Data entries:
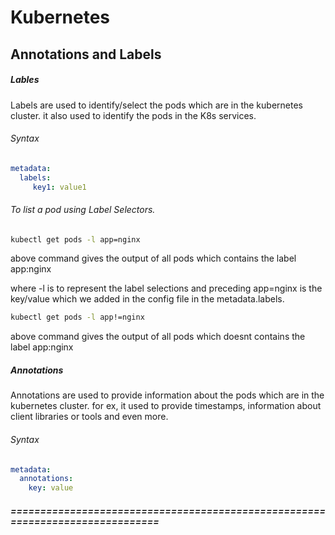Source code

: # Kubernetes
## Annotations and Labels

##### Lables
Labels are used to identify/select the pods which are in the kubernetes cluster. it also used to identify the pods in the K8s services.

###### Syntax
```yaml
metadata:
  labels:
     key1: value1
```
###### To list a pod using Label Selectors.


```sh
kubectl get pods -l app=nginx
```
above command gives the output of all pods which contains the label app:nginx

where -l is to represent the label selections and preceding app=nginx is the key/value which we added in the config file in the metadata.labels.

```sh
kubectl get pods -l app!=nginx
```
above command gives the output of all pods which doesnt contains the label app:nginx


##### Annotations
Annotations are used to provide information about the pods which are in the kubernetes cluster. for ex, it used to provide timestamps, information about client libraries or tools and even more.

###### Syntax
```yaml
metadata:
  annotations:
    key: value
```
##### ==============================================================================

Work instructions — Only lines with the word "command" are wanted, so copy each one from the records.

Expected answer —
above command gives the output of all pods which contains the label app:nginx
above command gives the output of all pods which doesnt contains the label app:nginx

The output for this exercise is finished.